Nana, a dancer, had shown me saris she had purchased for costume fabric in Vancouver. I was impressed with their beauty and the idea caught in my web for Lorraine and I to wear saris to the art exhibit. I wanted to thank Lorraine for all the help she had given me, so I asked her if, in appreciation, she would let me give her a sari. She was extremely enthusiastic and decided a deep cherry would be becoming with her dark hair.
When the saris arrived in the mail, mine was sheer white silk with a broad silver threaded border design. Lorraine’s was a vibrant deep magenta with a multicolored embroidered border. They were gorgeous. Nana had chosen well and pleased us both.
We were delighted with the idea of wearing them, except — there was no shape whatever to them — just six yard of fabric and neither of us had time to sew. We had the saris but we could not decide how to wear them and time was short.
We were nearing panic when on a shopping trip to Flagstaff, Lorraine and I spotted a motel maid wearing a sari! I jammed on the brakes and swung into the motel driveway. We both lunged out of the car and ran toward the girl. She was startled by our strange approach and fearfully stepped back against the wall. Lorraine and I began to laugh and apologize. When we realized she did not speak English we compounded her fear by gesturing and reaching out to her sari.
From a shadowed passageway her employer, a tall dark-eyed angry man appeared. Immediately I had visions of him calling the sheriff. Instead he spoke with the voice of reason and listened with an open mind as we explained our predicament. He marveled at our unlikely request, then translated it for the beautiful young woman, who smiled openly, then patiently demonstrated how to hold, fold, tuck and drape the fabric.
As we drove home I felt a strange wave of insecurity as it occurred to me, unless I’d misconstrued one of her rapid movements to secure the fabric, G.B. stepping on my hem could peel me like a banana. What held it on? From that moment on, I was anxious; I procrastinated and didn’t do a “dress rehearsal”.
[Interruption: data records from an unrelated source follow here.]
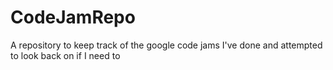 # CodeJamRepo
A repository to keep track of the google code jams I've done and attempted to look back on if I need to
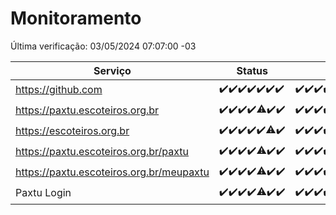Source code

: # Monitoramento

Última verificação: 03/05/2024 07:07:00 -03

|Serviço|Status|Últimas 24h|
|---|---|---|
|https://github.com|<span title="2024-04-26: OK=24">✔️</span><span title="2024-04-27: OK=24">✔️</span><span title="2024-04-28: OK=24">✔️</span><span title="2024-04-29: OK=24">✔️</span><span title="2024-04-30: OK=24">✔️</span><span title="2024-05-01: OK=24">✔️</span><span title="2024-05-02: OK=10">✔️</span>|<span title="02/05/2024 07:07:00 -03 : 200">✔️</span><span title="02/05/2024 08:04:00 -03 : 200">✔️</span><span title="02/05/2024 09:11:00 -03 : 200">✔️</span><span title="02/05/2024 10:07:00 -03 : 200">✔️</span><span title="02/05/2024 11:06:00 -03 : 200">✔️</span><span title="02/05/2024 12:07:00 -03 : 200">✔️</span><span title="02/05/2024 13:07:00 -03 : 200">✔️</span><span title="02/05/2024 14:04:00 -03 : 200">✔️</span><span title="02/05/2024 15:08:00 -03 : 200">✔️</span><span title="02/05/2024 16:03:00 -03 : 200">✔️</span><span title="02/05/2024 17:07:00 -03 : 200">✔️</span><span title="02/05/2024 18:05:00 -03 : 200">✔️</span><span title="02/05/2024 19:07:00 -03 : 200">✔️</span><span title="02/05/2024 20:07:00 -03 : 200">✔️</span><span title="02/05/2024 21:33:00 -03 : 200">✔️</span><span title="02/05/2024 22:45:00 -03 : 200">✔️</span><span title="02/05/2024 23:20:00 -03 : 200">✔️</span><span title="03/05/2024 00:08:00 -03 : 200">✔️</span><span title="03/05/2024 01:09:00 -03 : 200">✔️</span><span title="03/05/2024 02:07:00 -03 : 200">✔️</span><span title="03/05/2024 03:09:00 -03 : 200">✔️</span><span title="03/05/2024 04:06:00 -03 : 200">✔️</span><span title="03/05/2024 05:08:00 -03 : 200">✔️</span><span title="03/05/2024 06:06:00 -03 : 200">✔️</span><span title="03/05/2024 07:07:00 -03 : 200">✔️</span>|
|https://paxtu.escoteiros.org.br|<span title="2024-04-26: OK=24">✔️</span><span title="2024-04-27: OK=24">✔️</span><span title="2024-04-28: OK=24">✔️</span><span title="2024-04-29: OK=24">✔️</span><span title="2024-04-30: OK=23, Falhas=1">⚠️</span><span title="2024-05-01: OK=24">✔️</span><span title="2024-05-02: OK=10">✔️</span>|<span title="02/05/2024 07:08:00 -03 : 200">✔️</span><span title="02/05/2024 08:04:00 -03 : 200">✔️</span><span title="02/05/2024 09:11:00 -03 : 200">✔️</span><span title="02/05/2024 10:07:00 -03 : 200">✔️</span><span title="02/05/2024 11:06:00 -03 : 200">✔️</span><span title="02/05/2024 12:07:00 -03 : 200">✔️</span><span title="02/05/2024 13:07:00 -03 : 200">✔️</span><span title="02/05/2024 14:04:00 -03 : 200">✔️</span><span title="02/05/2024 15:08:00 -03 : 200">✔️</span><span title="02/05/2024 16:03:00 -03 : 200">✔️</span><span title="02/05/2024 17:07:00 -03 : 200">✔️</span><span title="02/05/2024 18:05:00 -03 : 200">✔️</span><span title="02/05/2024 19:07:00 -03 : 200">✔️</span><span title="02/05/2024 20:07:00 -03 : 200">✔️</span><span title="02/05/2024 21:33:00 -03 : 200">✔️</span><span title="02/05/2024 22:45:00 -03 : 200">✔️</span><span title="02/05/2024 23:20:00 -03 : 200">✔️</span><span title="03/05/2024 00:08:00 -03 : 200">✔️</span><span title="03/05/2024 01:09:00 -03 : 200">✔️</span><span title="03/05/2024 02:07:00 -03 : 200">✔️</span><span title="03/05/2024 03:09:00 -03 : 200">✔️</span><span title="03/05/2024 04:06:00 -03 : 200">✔️</span><span title="03/05/2024 05:08:00 -03 : 200">✔️</span><span title="03/05/2024 06:06:00 -03 : 200">✔️</span><span title="03/05/2024 07:07:00 -03 : 200">✔️</span>|
|https://escoteiros.org.br|<span title="2024-04-26: OK=24">✔️</span><span title="2024-04-27: OK=24">✔️</span><span title="2024-04-28: OK=24">✔️</span><span title="2024-04-29: OK=24">✔️</span><span title="2024-04-30: OK=24">✔️</span><span title="2024-05-01: OK=23, Falhas=1">⚠️</span><span title="2024-05-02: OK=10">✔️</span>|<span title="02/05/2024 07:08:00 -03 : 200">✔️</span><span title="02/05/2024 08:04:00 -03 : 200">✔️</span><span title="02/05/2024 09:11:00 -03 : 200">✔️</span><span title="02/05/2024 10:07:00 -03 : 200">✔️</span><span title="02/05/2024 11:06:00 -03 : 200">✔️</span><span title="02/05/2024 12:07:00 -03 : 200">✔️</span><span title="02/05/2024 13:07:00 -03 : 200">✔️</span><span title="02/05/2024 14:04:00 -03 : 200">✔️</span><span title="02/05/2024 15:08:00 -03 : 200">✔️</span><span title="02/05/2024 16:03:00 -03 : 200">✔️</span><span title="02/05/2024 17:07:00 -03 : 200">✔️</span><span title="02/05/2024 18:05:00 -03 : 200">✔️</span><span title="02/05/2024 19:07:00 -03 : 200">✔️</span><span title="02/05/2024 20:07:00 -03 : 200">✔️</span><span title="02/05/2024 21:33:00 -03 : 200">✔️</span><span title="02/05/2024 22:45:00 -03 : 200">✔️</span><span title="02/05/2024 23:20:00 -03 : 200">✔️</span><span title="03/05/2024 00:08:00 -03 : 200">✔️</span><span title="03/05/2024 01:09:00 -03 : 200">✔️</span><span title="03/05/2024 02:07:00 -03 : 200">✔️</span><span title="03/05/2024 03:09:00 -03 : 200">✔️</span><span title="03/05/2024 04:06:00 -03 : 200">✔️</span><span title="03/05/2024 05:08:00 -03 : 200">✔️</span><span title="03/05/2024 06:06:00 -03 : 200">✔️</span><span title="03/05/2024 07:07:00 -03 : 200">✔️</span>|
|https://paxtu.escoteiros.org.br/paxtu|<span title="2024-04-26: OK=24">✔️</span><span title="2024-04-27: OK=24">✔️</span><span title="2024-04-28: OK=24">✔️</span><span title="2024-04-29: OK=24">✔️</span><span title="2024-04-30: OK=23, Falhas=1">⚠️</span><span title="2024-05-01: OK=24">✔️</span><span title="2024-05-02: OK=10">✔️</span>|<span title="02/05/2024 07:08:00 -03 : 200">✔️</span><span title="02/05/2024 08:04:00 -03 : 200">✔️</span><span title="02/05/2024 09:11:00 -03 : 200">✔️</span><span title="02/05/2024 10:07:00 -03 : 200">✔️</span><span title="02/05/2024 11:06:00 -03 : 200">✔️</span><span title="02/05/2024 12:07:00 -03 : 200">✔️</span><span title="02/05/2024 13:07:00 -03 : 200">✔️</span><span title="02/05/2024 14:04:00 -03 : 200">✔️</span><span title="02/05/2024 15:08:00 -03 : 200">✔️</span><span title="02/05/2024 16:03:00 -03 : 200">✔️</span><span title="02/05/2024 17:07:00 -03 : 200">✔️</span><span title="02/05/2024 18:05:00 -03 : 200">✔️</span><span title="02/05/2024 19:07:00 -03 : 200">✔️</span><span title="02/05/2024 20:07:00 -03 : 200">✔️</span><span title="02/05/2024 21:33:00 -03 : 200">✔️</span><span title="02/05/2024 22:45:00 -03 : 200">✔️</span><span title="02/05/2024 23:20:00 -03 : 200">✔️</span><span title="03/05/2024 00:08:00 -03 : 200">✔️</span><span title="03/05/2024 01:09:00 -03 : 200">✔️</span><span title="03/05/2024 02:07:00 -03 : 200">✔️</span><span title="03/05/2024 03:09:00 -03 : 200">✔️</span><span title="03/05/2024 04:06:00 -03 : 200">✔️</span><span title="03/05/2024 05:08:00 -03 : 200">✔️</span><span title="03/05/2024 06:06:00 -03 : 200">✔️</span><span title="03/05/2024 07:07:00 -03 : 200">✔️</span>|
|https://paxtu.escoteiros.org.br/meupaxtu|<span title="2024-04-26: OK=24">✔️</span><span title="2024-04-27: OK=24">✔️</span><span title="2024-04-28: OK=24">✔️</span><span title="2024-04-29: OK=24">✔️</span><span title="2024-04-30: OK=23, Falhas=1">⚠️</span><span title="2024-05-01: OK=24">✔️</span><span title="2024-05-02: OK=10">✔️</span>|<span title="02/05/2024 07:08:00 -03 : 200">✔️</span><span title="02/05/2024 08:04:00 -03 : 200">✔️</span><span title="02/05/2024 09:11:00 -03 : 200">✔️</span><span title="02/05/2024 10:07:00 -03 : 200">✔️</span><span title="02/05/2024 11:06:00 -03 : 200">✔️</span><span title="02/05/2024 12:07:00 -03 : 200">✔️</span><span title="02/05/2024 13:07:00 -03 : 200">✔️</span><span title="02/05/2024 14:04:00 -03 : 200">✔️</span><span title="02/05/2024 15:08:00 -03 : 200">✔️</span><span title="02/05/2024 16:03:00 -03 : 200">✔️</span><span title="02/05/2024 17:07:00 -03 : 200">✔️</span><span title="02/05/2024 18:05:00 -03 : 200">✔️</span><span title="02/05/2024 19:07:00 -03 : 200">✔️</span><span title="02/05/2024 20:07:00 -03 : 200">✔️</span><span title="02/05/2024 21:33:00 -03 : 200">✔️</span><span title="02/05/2024 22:45:00 -03 : 404">❌</span><span title="02/05/2024 23:20:00 -03 : 404">❌</span><span title="03/05/2024 00:08:00 -03 : 200">✔️</span><span title="03/05/2024 01:09:00 -03 : 200">✔️</span><span title="03/05/2024 02:07:00 -03 : 200">✔️</span><span title="03/05/2024 03:09:00 -03 : 200">✔️</span><span title="03/05/2024 04:06:00 -03 : 200">✔️</span><span title="03/05/2024 05:08:00 -03 : 200">✔️</span><span title="03/05/2024 06:06:00 -03 : 200">✔️</span><span title="03/05/2024 07:07:00 -03 : 200">✔️</span>|
|Paxtu Login|<span title="2024-04-26: OK=24">✔️</span><span title="2024-04-27: OK=24">✔️</span><span title="2024-04-28: OK=24">✔️</span><span title="2024-04-29: OK=24">✔️</span><span title="2024-04-30: OK=23, Falhas=1">⚠️</span><span title="2024-05-01: OK=24">✔️</span><span title="2024-05-02: OK=10">✔️</span>|<span title="02/05/2024 07:08:00 -03 : 200">✔️</span><span title="02/05/2024 08:04:00 -03 : 200">✔️</span><span title="02/05/2024 09:11:00 -03 : 200">✔️</span><span title="02/05/2024 10:07:00 -03 : 200">✔️</span><span title="02/05/2024 11:06:00 -03 : 200">✔️</span><span title="02/05/2024 12:07:00 -03 : 200">✔️</span><span title="02/05/2024 13:07:00 -03 : 200">✔️</span><span title="02/05/2024 14:04:00 -03 : 200">✔️</span><span title="02/05/2024 15:08:00 -03 : 200">✔️</span><span title="02/05/2024 16:03:00 -03 : 200">✔️</span><span title="02/05/2024 17:07:00 -03 : 200">✔️</span><span title="02/05/2024 18:05:00 -03 : 200">✔️</span><span title="02/05/2024 19:07:00 -03 : 200">✔️</span><span title="02/05/2024 20:07:00 -03 : 200">✔️</span><span title="02/05/2024 21:33:00 -03 : 200">✔️</span><span title="02/05/2024 22:45:00 -03 : 404">❌</span><span title="02/05/2024 23:20:00 -03 : 404">❌</span><span title="03/05/2024 00:08:00 -03 : 200">✔️</span><span title="03/05/2024 01:09:00 -03 : 200">✔️</span><span title="03/05/2024 02:07:00 -03 : 200">✔️</span><span title="03/05/2024 03:09:00 -03 : 200">✔️</span><span title="03/05/2024 04:06:00 -03 : 200">✔️</span><span title="03/05/2024 05:08:00 -03 : 200">✔️</span><span title="03/05/2024 06:06:00 -03 : 200">✔️</span><span title="03/05/2024 07:07:00 -03 : 200">✔️</span>|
Finally I draped the garment around myself, loving the soft sheer silk fabric and the glistening silver border. I turned and posed for the full length mirror filled with the sophistication, vanity and self satisfaction of my urban youth, only to be revolted by the image reflected before me. The woman in the mirror was not the stately, dramatic eccentric I had envisioned. Instead she was a cross between a beekeeper and a bride.
Instantly I had two problems: find something to wear, and tell Lorraine I would be casting her adrift, alone in her sari.
Since neither G.B. nor Shirley volunteered to phone and tell Lorraine, and it was not something I could forget to do, with great difficulty I forced myself to pick up the telephone and call her.
“I am disappointed Charle, but I will wear mine.” She was too nice to show me the extent of her disappointment and she was wise enough to know her sari was becoming and a beautiful garment to wear.
Now what should I wear? I did not own summer weight slacks. In summer I wore shorts and sundresses and because our lifestyle was rustic, I was now oblivious to any fashion trend which might included long skirts, which also I did not own. But I needed something long as possible to cover the final bandages and my clumpy sandals which I had to continue wearing.
I chose to wear a black velvet pant suit on a hot, humid, Arizona August night and the now “famous” white satin blouse. To distract from my inappropriate attire I began to add a Navajo Squash Blossom neckpiece, silver and turquoise earrings, bracelets and rings. Suddenly the Navajo jewelry equated my winter weight velvet and satin blouse, with the beautiful, crushed velvet and satin worn by Navajo ladies. Happily I discovered, if I could keep heat and Monsoon rain storm from flattening my hair and smearing my makeup, the outfit was going to work!
As I put on my earrings I wandered over to G.B. and reminded him that it was time to be showered, shaved and dressed.
“Y’all don’t need me Charle. I’m not a-goin.’”
I was stunned and felt tears begin to boil behind my mascara.